** Opening Records supplied block **

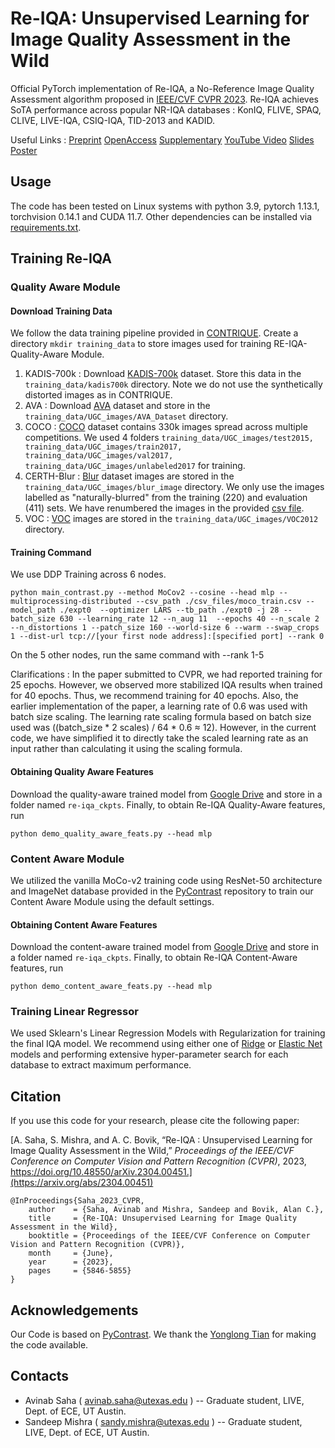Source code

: # Re-IQA: Unsupervised Learning for Image Quality Assessment in the Wild

Official PyTorch implementation of Re-IQA, a No-Reference Image Quality Assessment algorithm proposed in [IEEE/CVF CVPR 2023](https://cvpr2023.thecvf.com/). Re-IQA achieves SoTA performance across popular NR-IQA databases : KonIQ, FLIVE, SPAQ, CLIVE, LIVE-IQA, CSIQ-IQA, TID-2013 and KADID.

Useful Links : [Preprint](https://arxiv.org/abs/2304.00451) [OpenAccess](https://openaccess.thecvf.com/content/CVPR2023/papers/Saha_Re-IQA_Unsupervised_Learning_for_Image_Quality_Assessment_in_the_Wild_CVPR_2023_paper.pdf) [Supplementary](https://openaccess.thecvf.com/content/CVPR2023/supplemental/Saha_Re-IQA_Unsupervised_Learning_CVPR_2023_supplemental.pdf) [YouTube Video](https://www.youtube.com/watch?v=gHIAC-L3eFg) [Slides](https://drive.google.com/file/d/1ckDpkJaj7Hk0KBX3g_0Kfpw3CBvPnGFE/view?usp=sharing) [Poster](https://drive.google.com/file/d/1aIob7YE77hT_LEARGftYdw1nINOLzENo/view?usp=sharing)

## Usage

The code has been tested on Linux systems with python 3.9, pytorch 1.13.1, torchvision 0.14.1 and CUDA 11.7. Other dependencies can be installed via [requirements.txt](requirements.txt). 

## Training Re-IQA 

### Quality Aware Module

#### Download Training Data 

We follow the data training pipeline provided in [CONTRIQUE](https://github.com/pavancm/CONTRIQUE).
Create a directory ```mkdir training_data``` to store images used for training RE-IQA-Quality-Aware Module.
1. KADIS-700k : Download [KADIS-700k](http://database.mmsp-kn.de/kadid-10k-database.html) dataset. Store this data in the ```training_data/kadis700k``` directory. Note we do not use the synthetically distorted images as in CONTRIQUE.
2. AVA : Download [AVA](https://github.com/mtobeiyf/ava_downloader) dataset and store in the ```training_data/UGC_images/AVA_Dataset``` directory.
3. COCO : [COCO](https://cocodataset.org/#download) dataset contains 330k images spread across multiple competitions. We used 4 folders ```training_data/UGC_images/test2015, training_data/UGC_images/train2017, training_data/UGC_images/val2017, training_data/UGC_images/unlabeled2017``` for training.
4. CERTH-Blur : [Blur](https://mklab.iti.gr/results/certh-image-blur-dataset/) dataset images are stored in the ```training_data/UGC_images/blur_image``` directory. We only use the images labelled as "naturally-blurred" from the training (220) and evaluation (411) sets. We have renumbered the images in the provided [csv file](csv_files/moco_train.csv).
5. VOC : [VOC](http://host.robots.ox.ac.uk:8080/pascal/VOC/voc2012/) images are stored in the ```training_data/UGC_images/VOC2012``` directory.

#### Training Command

We use DDP Training across 6 nodes. 

```
python main_contrast.py --method MoCov2 --cosine --head mlp --multiprocessing-distributed --csv_path ./csv_files/moco_train.csv --model_path ./expt0  --optimizer LARS --tb_path ./expt0 -j 28 --batch_size 630 --learning_rate 12 --n_aug 11  --epochs 40 --n_scale 2 --n_distortions 1 --patch_size 160 --world-size 6 --warm --swap_crops 1 --dist-url tcp://[your first node address]:[specified port] --rank 0
```

On the 5 other nodes, run the same command with --rank 1-5

Clarifications : 
In the paper submitted to CVPR, we had reported training for 25 epochs. However, we observed more stabilized IQA results when trained for 40 epochs. Thus, we recommend training for 40 epochs. Also, the earlier implementation of the paper, a learning rate of 0.6 was used with batch size scaling. The learning rate scaling formula based on batch size used was ((batch_size * 2 scales) / 64 * 0.6 ≈ 12). However, in the current code, we have simplified it to directly take the scaled learning rate as an input rather than calculating it using the scaling formula.

#### Obtaining Quality Aware Features

Download the quality-aware trained model from [Google Drive](https://drive.google.com/file/d/1DYMx8omn69yXUmBFL728JD3qMLNogFt8/view?usp=sharing) and store in a folder named ```re-iqa_ckpts```. Finally, to obtain Re-IQA Quality-Aware features, run

```
python demo_quality_aware_feats.py --head mlp
```

### Content Aware Module 

We utilized the vanilla MoCo-v2 training code using ResNet-50 architecture and ImageNet database provided in the [PyContrast](https://github.com/HobbitLong/PyContrast) repository to train our Content Aware Module using the default settings. 

#### Obtaining Content Aware Features

Download the content-aware trained model from [Google Drive](https://drive.google.com/file/d/1TO-5fmZFT2_nt99j4IZen6vmXUb_UL3n/view?usp=sharing) and store in a folder named ```re-iqa_ckpts```. Finally, to obtain Re-IQA Content-Aware features, run

```
python demo_content_aware_feats.py --head mlp
```

### Training Linear Regressor

We used Sklearn's Linear Regression Models with Regularization for training the final IQA model. We recommend using either one of [Ridge](https://scikit-learn.org/stable/modules/generated/sklearn.linear_model.Ridge.html) or [Elastic Net](https://scikit-learn.org/stable/modules/generated/sklearn.linear_model.ElasticNet.html) models and performing extensive hyper-parameter search for each database to extract maximum performance. 

## Citation

If you use this code for your research, please cite the following paper:

[A. Saha, S. Mishra, and A. C. Bovik, “Re-IQA : Unsupervised Learning for Image Quality Assessment in the Wild,” *Proceedings of the IEEE/CVF Conference on Computer Vision and Pattern Recognition (CVPR)*, 2023, https://doi.org/10.48550/arXiv.2304.00451.](https://arxiv.org/abs/2304.00451)

```
@InProceedings{Saha_2023_CVPR,
    author    = {Saha, Avinab and Mishra, Sandeep and Bovik, Alan C.},
    title     = {Re-IQA: Unsupervised Learning for Image Quality Assessment in the Wild},
    booktitle = {Proceedings of the IEEE/CVF Conference on Computer Vision and Pattern Recognition (CVPR)},
    month     = {June},
    year      = {2023},
    pages     = {5846-5855}
}
```

## Acknowledgements 

Our Code is based on [PyContrast](https://github.com/HobbitLong/PyContrast). We thank the [Yonglong Tian](https://github.com/HobbitLong) for making the code available.

## Contacts

- Avinab Saha ( avinab.saha@utexas.edu ) -- Graduate student, LIVE, Dept. of ECE, UT Austin.
- Sandeep Mishra ( sandy.mishra@utexas.edu ) -- Graduate student, LIVE, Dept. of ECE, UT Austin.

** Closing Records supplied block **

● Exercise aim
Each line of the data that contains "Dept" belongs in the answer.

● Written answer
- Avinab Saha ( avinab.saha@utexas.edu ) -- Graduate student, LIVE, Dept. of ECE, UT Austin.
- Sandeep Mishra ( sandy.mishra@utexas.edu ) -- Graduate student, LIVE, Dept. of ECE, UT Austin.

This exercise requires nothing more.